Öte yandan, gene bir sektörel kurum (Triple-A) eliyle gerçekleştirilen “2024 Yılında Küresel Kripto Para Sahipliğinin Durumu” etiketli çalışma ile tüm dünyada kripto ekosistemine dahil olan kişi sayısının 562 milyona ulaştığı iddia ediliyor. Nüfusuna oranla en yüksek oranda kripto paracının Birleşik Arap Emirlikleri; Singapur ve Türkiye sıralaması ile ortaya çıktığı hesaplanıyor. Bu arada, ABD Hazine Bakanı Yellen’in; kripto varlıkların risk ve gözetimi konusunda sarf ettiği kuvvetli uyarı cümleleri ve FED Başkanı Powell’ın; “ kriptonun rakibi dolar değil; altındır!” ifadeleri haftanın dikkat çeken paralel söylemlerini temsil ediyor. FED’in, 2025 yılı içinde uygulayacağı faiz politikaları, finansal varlıkların gelecek performansları bakımından büyük merakla bekleniliyor.

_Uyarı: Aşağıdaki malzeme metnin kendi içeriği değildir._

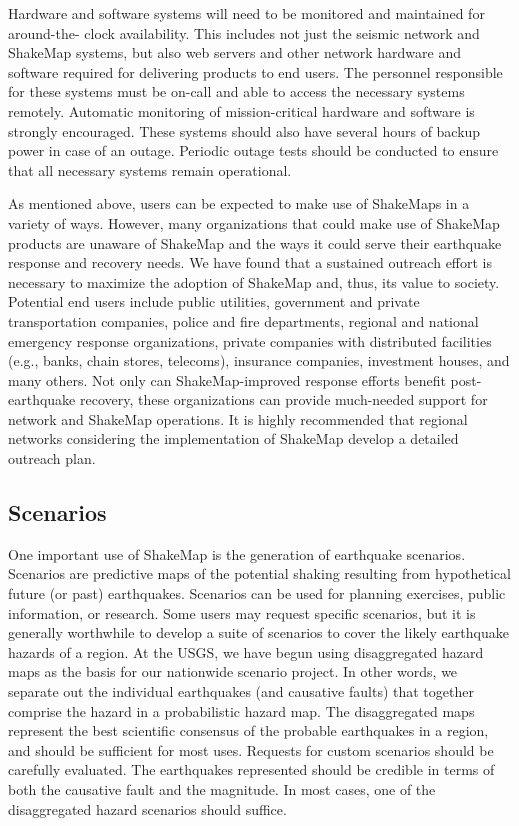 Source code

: \documentclass[letterpaper,10pt,english]{sphinxmanual}
\begin{document}
Hardware and software systems will need to be monitored and maintained for around-the-
clock availability. This includes not just the seismic network and ShakeMap systems, but
also web servers and other network hardware and software required for delivering
products to end users. The personnel responsible for these systems must be on-call and
able to access the necessary systems remotely. Automatic monitoring of mission-critical
hardware and software is strongly encouraged. These systems should also have several
hours of backup power in case of an outage. Periodic outage tests should be
conducted to ensure that all necessary systems remain operational.

As mentioned above, users can be expected to make use of ShakeMaps in a variety of
ways. However, many organizations that could make use of ShakeMap products are
unaware of ShakeMap and the ways it could serve their earthquake response and
recovery needs. We have found that a sustained outreach effort is necessary to maximize
the adoption of ShakeMap and, thus, its value to society. Potential end users include
public utilities, government and private transportation companies, police and fire
departments, regional and national emergency response organizations, private companies
with distributed facilities (e.g., banks, chain stores, telecoms), insurance companies,
investment houses, and many others. Not only can ShakeMap-improved response efforts
benefit post-earthquake recovery, these organizations can provide much-needed support
for network and ShakeMap operations. It is highly recommended that regional networks
considering the implementation of ShakeMap develop a detailed outreach plan.


\subsection{Scenarios}
\label{software_guide:scenarios}
One important use of ShakeMap is the generation of earthquake scenarios. Scenarios are
predictive maps of the potential shaking resulting from hypothetical future (or past) earthquakes.
Scenarios can be used for planning exercises, public information, or research. Some
users may request specific scenarios, but it is generally worthwhile to develop a suite of
scenarios to cover the likely earthquake hazards of a region. At the USGS, we have begun
using disaggregated hazard maps as the basis for our nationwide scenario project. In other
words, we separate out the individual earthquakes (and causative faults) that together
comprise the hazard in a probabilistic hazard map. The disaggregated maps represent the
best scientific consensus of the probable earthquakes in a region, and should be sufficient
for most uses. Requests for custom scenarios should be carefully evaluated. The
earthquakes represented should be credible in terms of both the causative fault and the
magnitude. In most cases, one of the disaggregated hazard scenarios should suffice.
\end{document}
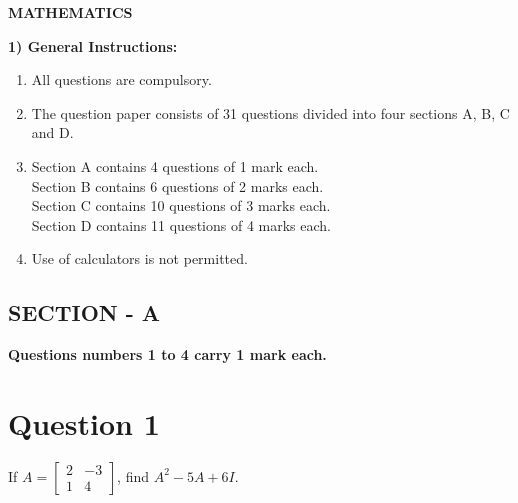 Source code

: \documentclass[a4paper,12pt]{article}
\begin{document}
\thispagestyle{fancy}
\fancyhf{} %
\fancyfoot[C]{\thepage}
\vspace*{0.1em}
\begin{center}
    \textbf{\huge MATHEMATICS}
\end{center}
\noindent{}

\vspace{1em}

\textbf{1) General Instructions:}
\begin{enumerate}
    \item All questions are compulsory.
    \item The question paper consists of 31 questions divided into four sections A, B, C and D.
    \item Section A contains 4 questions of 1 mark each.\\
          Section B contains 6 questions of 2 marks each.\\
          Section C contains 10 questions of 3 marks each.\\
          Section D contains 11 questions of 4 marks each.
    \item Use of calculators is not permitted.
\end{enumerate}

\vspace{1em}

\begin{center}
    \section*{\large \textbf{SECTION - A}} 
    \textbf{Questions numbers 1 to 4 carry 1 mark each.}
\end{center}

\vspace{1em}

\section*{Question 1}
If $A = \begin{bmatrix} 2 & -3 \\ 1 & 4 \end{bmatrix}$, find $A^2 - 5A + 6I$.
\end{document}
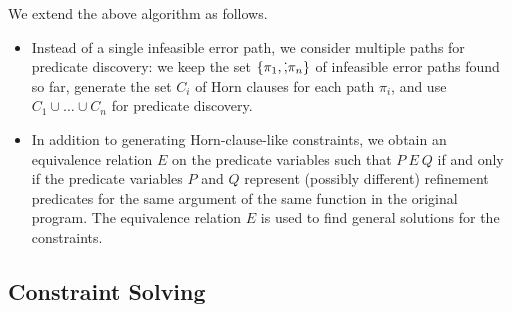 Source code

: We extend the above algorithm as follows.
\begin{itemize}
\item Instead of a single infeasible error path, we consider multiple 
paths for predicate discovery:  we keep the set 
\(\{{\pi_1,\dot,\pi_n}\}\) of infeasible error paths found so far, 
generate the set \(C_i\) of Horn clauses for each path \(\pi_i\), and 
use \(C_1 \cup \dots \cup C_n\) for predicate discovery.
\item In addition to generating Horn-clause-like constraints, we obtain 
an equivalence relation \(E\) on the predicate variables such that \(P\ 
E\ Q\) if and only if the predicate variables \(P\) and \(Q\) represent 
(possibly different) refinement predicates for the same argument of the 
same function in the original program.  \todo{an example}  The 
equivalence relation \(E\) is used to find general solutions for the 
constraints.
\end{itemize}





\subsection{Constraint Solving}
\label{sec:cs}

Düzenleyici kurumların açıkladığı yeni kararlar arasında yer alan “BİST 50 için açığa satma yasağının kaldırılması” kararı, beklendiği üzere, sermaye piyasalarında yukarı yönlü etki ortaya koyuyor ve BİST endekslerinde artış trendi ortaya çıkıyor. Merkez Bankası faiz indirim beklentilerinin ön plana çıktığı bir serimde, Türk lirasının, reel kur hesabında kırkbeş ayın en yüksek seviyesine ulaşması ve sene sonunda otuzaltı milyar hacmine ulaşan fon miktarının gideceği adresin belirlenmesi önem kazanmış bulunuyor.
İşte, finansal kesimin; 2025 yılı için de, bir kez daha “enflasyon düzeltmesi/muhasebesi dışında bırakılması kararını da bu çerçevede okumak gerekiyor. Bu suretle, banka ve finansal kağıtlar üzerinden borsaya destek verilirken, sektörün vergi hasılasından, bütçe mahrum bırakılmamış oluyor! Üstelik, aksi durumda ortaya çıkabilecek “bilanço bozulması ve öz kaynak sağlama yükü” de bertaraf edilmiş görülüyor. “Bir taşla birden fazla kuş vurulmaya” çalışılırken, korkarız, kronik enflasyonun şişirici/yanıltıcı/bozucu etkisini bertaraf edecek teknik araç ile yaklaşımlara da uzak düşülmüş oluyor!.